Tom Booton has breathed new life into The Grill at The Dorchester, eschewing the rigid conventions of classical fine dining for something more relaxed, yet equally as refined
When Tom Booton was brought in to oversee The Grill at The Dorchester back in 2019 – becoming, at 26, the youngest head chef in the five-star London hotel restaurant’s history – his brief was to strip away some of the formality and introduce a fresh approach to what was a rather traditional fine dining restaurant. And so out went the immaculate white table clothes, and the stiff-upper-lip service; and in came a pudding bar, complete with soft serve machine.

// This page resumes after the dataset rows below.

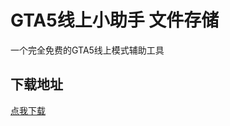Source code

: # GTA5线上小助手 文件存储

一个完全免费的GTA5线上模式辅助工具

## 下载地址

[点我下载](https://raw.githubusercontent.com/CrazyZhang666/GTA5onlineTools/master/Server/GTA5onlineTools.exe)  
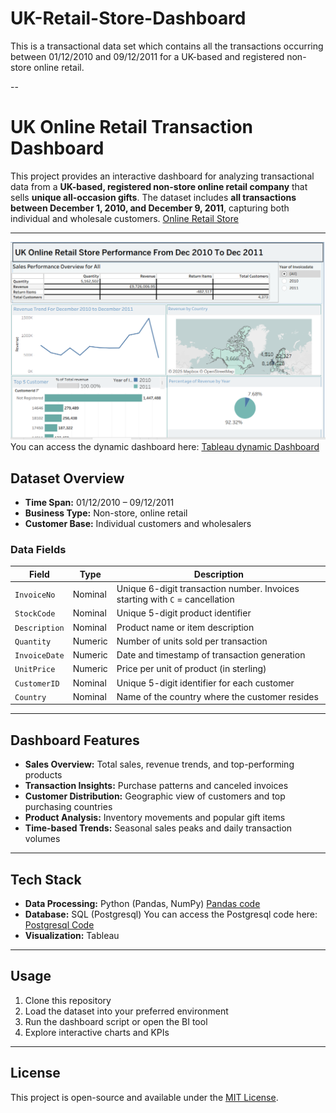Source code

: # UK-Retail-Store-Dashboard
This is a transactional data set which contains all the transactions occurring between 01/12/2010 and 09/12/2011 for a UK-based and registered non-store online retail.

--

# UK Online Retail Transaction Dashboard

This project provides an interactive dashboard for analyzing transactional data from a **UK-based, registered non-store online retail company** that sells **unique all-occasion gifts**. The dataset includes **all transactions between December 1, 2010, and December 9, 2011**, capturing both individual and wholesale customers.
[Online Retail Store](https://archive.ics.uci.edu/dataset/352/online+retail)

---
![alt image](https://github.com/wolethomas78/UK-Retail-Store-Dashboard/blob/2d2224a81a0cb3db91c894ea19cc1d3a6ec2b98a/UKdashboard.png)
You can access the dynamic dashboard here: [Tableau dynamic Dashboard](https://public.tableau.com/app/profile/oluwole.fagbemi2492/viz/UKonlineRetailDashboard/Dashboard1?publish=yes)


## Dataset Overview

- **Time Span:** 01/12/2010 – 09/12/2011  
- **Business Type:** Non-store, online retail  
- **Customer Base:** Individual customers and wholesalers  

### **Data Fields**

| Field        | Type     | Description                                                                 |
|--------------|----------|-----------------------------------------------------------------------------|
| `InvoiceNo`  | Nominal  | Unique 6-digit transaction number. Invoices starting with `C` = cancellation |
| `StockCode`  | Nominal  | Unique 5-digit product identifier                                            |
| `Description`| Nominal  | Product name or item description                                             |
| `Quantity`   | Numeric  | Number of units sold per transaction                                         |
| `InvoiceDate`| Numeric  | Date and timestamp of transaction generation                                 |
| `UnitPrice`  | Numeric  | Price per unit of product (in sterling)                                       |
| `CustomerID` | Nominal  | Unique 5-digit identifier for each customer                                  |
| `Country`    | Nominal  | Name of the country where the customer resides                               |

---

## Dashboard Features

- **Sales Overview:** Total sales, revenue trends, and top-performing products  
- **Transaction Insights:** Purchase patterns and canceled invoices  
- **Customer Distribution:** Geographic view of customers and top purchasing countries  
- **Product Analysis:** Inventory movements and popular gift items  
- **Time-based Trends:** Seasonal sales peaks and daily transaction volumes  

---

## Tech Stack

- **Data Processing:** Python (Pandas, NumPy) [Pandas code](https://github.com/wolethomas78/UK-Retail-Store-Dashboard/blob/cb4d7b8c7fc9fa9ac13a83786eb6e672572d977b/Python_code)
- **Database:** SQL (Postgresql) You can access the Postgresql code here: [Postgresql Code](https://github.com/wolethomas78/UK-Retail-Store-Dashboard/blob/3b491545bf525d2d57c305ae573954f6c1562e0b/Postgresql_codes)
- **Visualization:** Tableau 

---

## Usage

1. Clone this repository  
2. Load the dataset into your preferred environment  
3. Run the dashboard script or open the BI tool  
4. Explore interactive charts and KPIs  

---

## License







This project is open-source and available under the [MIT License](LICENSE).

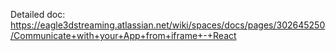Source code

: Detailed  doc:
https://eagle3dstreaming.atlassian.net/wiki/spaces/docs/pages/302645250/Communicate+with+your+App+from+iframe+-+React
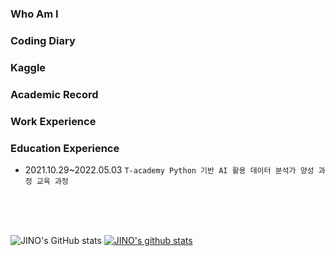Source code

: ### Who Am I

### Coding Diary

### Kaggle

### Academic Record

### Work Experience

### Education Experience
- 2021.10.29~2022.05.03 `T-academy Python 기반 AI 활용 데이터 분석가 양성 과정 교육 과정`


<br>
<br>
<br>

![JINO's GitHub stats](https://github-readme-stats.vercel.app/api?username=jinho2070&show_icons=true)
[![JINO's github stats](https://github-readme-stats.vercel.app/api/top-langs/?username=jinho2070&show_icons=true&hide_border=true&title_color=004386&icon_color=004386&layout=compact)](https://github.com/jinho2070)
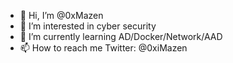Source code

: - 👋 Hi, I’m @0xMazen
- 👀 I’m interested in cyber security
- 🐇 I’m currently learning AD/Docker/Network/AAD
- 📫 How to reach me Twitter: @0xiMazen

<!---
- 💞️ I’m looking to collaborate on ...
0xMazen/0xMazen is a ✨ special ✨ repository because its `README.md` (this file) appears on your GitHub profile.
You can click the Preview link to take a look at your changes.
--->
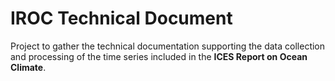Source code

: # IROC Technical Document

Project to gather the technical documentation supporting the data collection 
and processing of the time series included in the **ICES Report on Ocean Climate**.

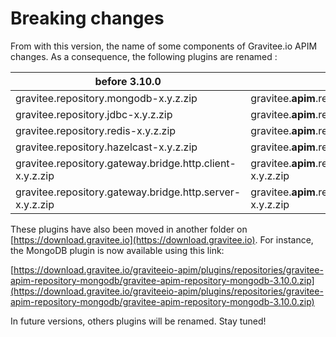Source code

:# Breaking changes

From with this version, the name of some components of Gravitee.io APIM changes. As a consequence, the following plugins are renamed :

| before 3.10.0                                            | after 3.10.0                                                      |
| -------------------------------------------------------- | ----------------------------------------------------------------- |
| gravitee.repository.mongodb-x.y.z.zip                    | gravitee.**apim**.repository.mongodb-x.y.z.zip                    |
| gravitee.repository.jdbc-x.y.z.zip                       | gravitee.**apim**.repository.jdbc-x.y.z.zip                       |
| gravitee.repository.redis-x.y.z.zip                      | gravitee.**apim**.repository.redis-x.y.z.zip                      |
| gravitee.repository.hazelcast-x.y.z.zip                  | gravitee.**apim**.repository.hazelcast-x.y.z.zip                  |
| gravitee.repository.gateway.bridge.http.client-x.y.z.zip | gravitee.**apim**.repository.gateway.bridge.http.client-x.y.z.zip |
| gravitee.repository.gateway.bridge.http.server-x.y.z.zip | gravitee.**apim**.repository.gateway.bridge.http.server-x.y.z.zip |

These plugins have also been moved in another folder on [https://download.gravitee.io](https://download.gravitee.io). For instance, the MongoDB plugin is now available using this link:

[https://download.gravitee.io/graviteeio-apim/plugins/repositories/gravitee-apim-repository-mongodb/gravitee-apim-repository-mongodb-3.10.0.zip](https://download.gravitee.io/graviteeio-apim/plugins/repositories/gravitee-apim-repository-mongodb/gravitee-apim-repository-mongodb-3.10.0.zip)

In future versions, others plugins will be renamed. Stay tuned!
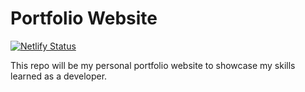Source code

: # Portfolio Website
[![Netlify Status](https://api.netlify.com/api/v1/badges/c79f7e58-2355-45be-9b73-e618f79dbf1e/deploy-status)](https://app.netlify.com/sites/raiyanrofiquzzaman/deploys)

This repo will be my personal portfolio website to showcase my skills learned as a developer.
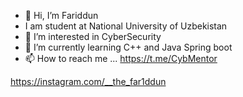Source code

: - 👋 Hi, I’m Fariddun
- I am student at National University of Uzbekistan
- 👀 I’m interested in CyberSecurity
- 🌱 I’m currently learning C++ and Java Spring boot
- 📫 How to reach me ...
https://t.me/CybMentor

https://instagram.com/__the_far1ddun
<!---
thefariddun/thefariddun is a ✨ special ✨ repository because its `README.md` (this file) appears on your GitHub profile.
You can click the Preview link to take a look at your changes.
--->
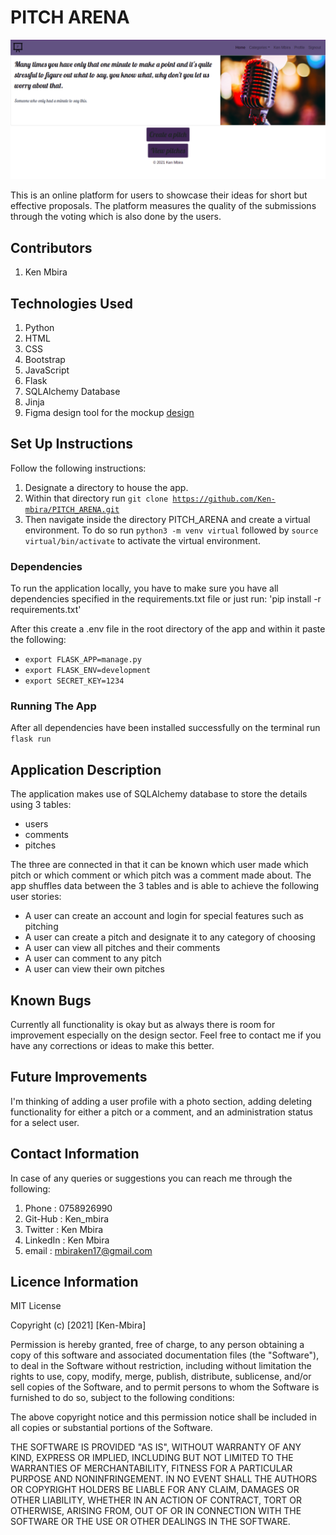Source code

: # PITCH ARENA
<img src="app/static/pitch1.png">

This is an online platform for users to showcase their ideas for short but effective proposals. The platform measures the quality of the submissions through the voting which is also done by the users.

## Contributors
1. Ken Mbira

## Technologies Used
1. Python
2. HTML
3. CSS
4. Bootstrap
5. JavaScript
6. Flask
7. SQLAlchemy Database
8. Jinja
9. Figma design tool for the mockup [design](https://www.figma.com/file/4763G0ng5yxQCrTqZynfT4/Pitch-Arena?node-id=0%3A1)

## Set Up Instructions
Follow the following instructions:
1. Designate a directory to house the app.
2. Within that directory run <code>git clone https://github.com/Ken-mbira/PITCH_ARENA.git</code>
3. Then navigate inside the directory PITCH_ARENA and create a virtual environment. To do so run <code>python3 -m venv virtual</code> followed by <code>source virtual/bin/activate</code> to activate the virtual environment.

### Dependencies
To run the application locally, you have to make sure you have all dependencies specified in the requirements.txt file or just run: 
'pip install -r requirements.txt'

After this create a .env file in the root directory of the app and within it paste the following:
- <code>export FLASK_APP=manage.py</code>
- <code>export FLASK_ENV=development</code>
- <code>export SECRET_KEY=1234</code>
  
### Running The App
After all dependencies have been installed successfully on the terminal run <code>flask run</code>


## Application Description
The application makes use of SQLAlchemy database to store the details using 3 tables: 
- users
- comments
- pitches

The three are connected in that it can be known which user made which pitch or which comment or which pitch was a comment made about.
The app shuffles data between the 3 tables and is able to achieve the following user stories:
- A user can create an account and login for special features such as pitching
- A user can create a pitch and designate it to any category of choosing
- A user can view all pitches and their comments
- A user can comment to any pitch
- A user can view their own pitches

## Known Bugs
Currently all functionality is okay but as always there is room for improvement especially on the design sector. Feel free to contact me if you have any corrections or ideas to make this better.

## Future Improvements
I'm thinking of adding a user profile with a photo section, adding deleting functionality for either a pitch or a comment, and an administration status for a select user.

## Contact Information
In case of any queries or suggestions you can reach me through the following:
1. Phone : 0758926990
2. Git-Hub : Ken_mbira
3. Twitter : Ken Mbira
4. LinkedIn : Ken Mbira
5. email : mbiraken17@gmail.com

## Licence Information
MIT License

Copyright (c) [2021] [Ken-Mbira]

Permission is hereby granted, free of charge, to any person obtaining a copy of this software and associated documentation files (the "Software"), to deal in the Software without restriction, including without limitation the rights to use, copy, modify, merge, publish, distribute, sublicense, and/or sell copies of the Software, and to permit persons to whom the Software is furnished to do so, subject to the following conditions:

The above copyright notice and this permission notice shall be included in all copies or substantial portions of the Software.

THE SOFTWARE IS PROVIDED "AS IS", WITHOUT WARRANTY OF ANY KIND, EXPRESS OR IMPLIED, INCLUDING BUT NOT LIMITED TO THE WARRANTIES OF MERCHANTABILITY, FITNESS FOR A PARTICULAR PURPOSE AND NONINFRINGEMENT. IN NO EVENT SHALL THE AUTHORS OR COPYRIGHT HOLDERS BE LIABLE FOR ANY CLAIM, DAMAGES OR OTHER LIABILITY, WHETHER IN AN ACTION OF CONTRACT, TORT OR OTHERWISE, ARISING FROM, OUT OF OR IN CONNECTION WITH THE SOFTWARE OR THE USE OR OTHER DEALINGS IN THE SOFTWARE.


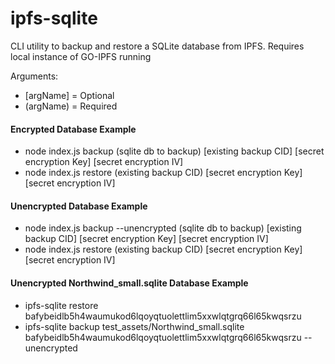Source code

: # ipfs-sqlite

CLI utility to backup and restore a SQLite database from IPFS. Requires local instance of GO-IPFS running

Arguments:

- [argName] = Optional
- (argName) = Required

<h4>Encrypted Database Example</h4>

- node index.js backup (sqlite db to backup) [existing backup CID] [secret encryption Key] [secret encryption IV]
- node index.js restore (existing backup CID) [secret encryption Key] [secret encryption IV]

<h4>Unencrypted Database Example</h4>

- node index.js backup --unencrypted (sqlite db to
  backup) [existing backup CID] [secret encryption Key] [secret encryption IV]
- node index.js restore (existing backup CID) [secret encryption Key] [secret encryption IV]

<h4>Unencrypted Northwind_small.sqlite Database Example</h4>

- ipfs-sqlite restore bafybeidlb5h4waumukod6lqoyqtuolettlim5xxwlqtgrq66l65kwqsrzu
- ipfs-sqlite backup test_assets/Northwind_small.sqlite bafybeidlb5h4waumukod6lqoyqtuolettlim5xxwlqtgrq66l65kwqsrzu
  --unencrypted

Describing his vision as “fine dining without the ‘fine’”, Booton has created a place that can confidently stand side by side with any of London’s top Michelin-starred restaurants.
The menu offers his own personal interpretation of a modern-day British grill. Dishes are rich and extravagant, although prices remain moderate – at £30, the three-course lunch is arguably one of the best deals in the capital.
Signature plates include homemade stout bread served with generous portions of black pudding and butter; prawn scotch egg with curry sauce, lime pickle and coriander; and The Grill’s lobster thermidor tart. Desserts, meanwhile, include a strawberries and cream soft serve with basil.
Booton began his career in cooking at the age of 15, and previously worked as a head chef at the Michelin-starred Alyn Williams at The Westbury in Mayfair. With The Grill at The Dorchester, he’s proved himself beyond doubt to be a top chef in the making.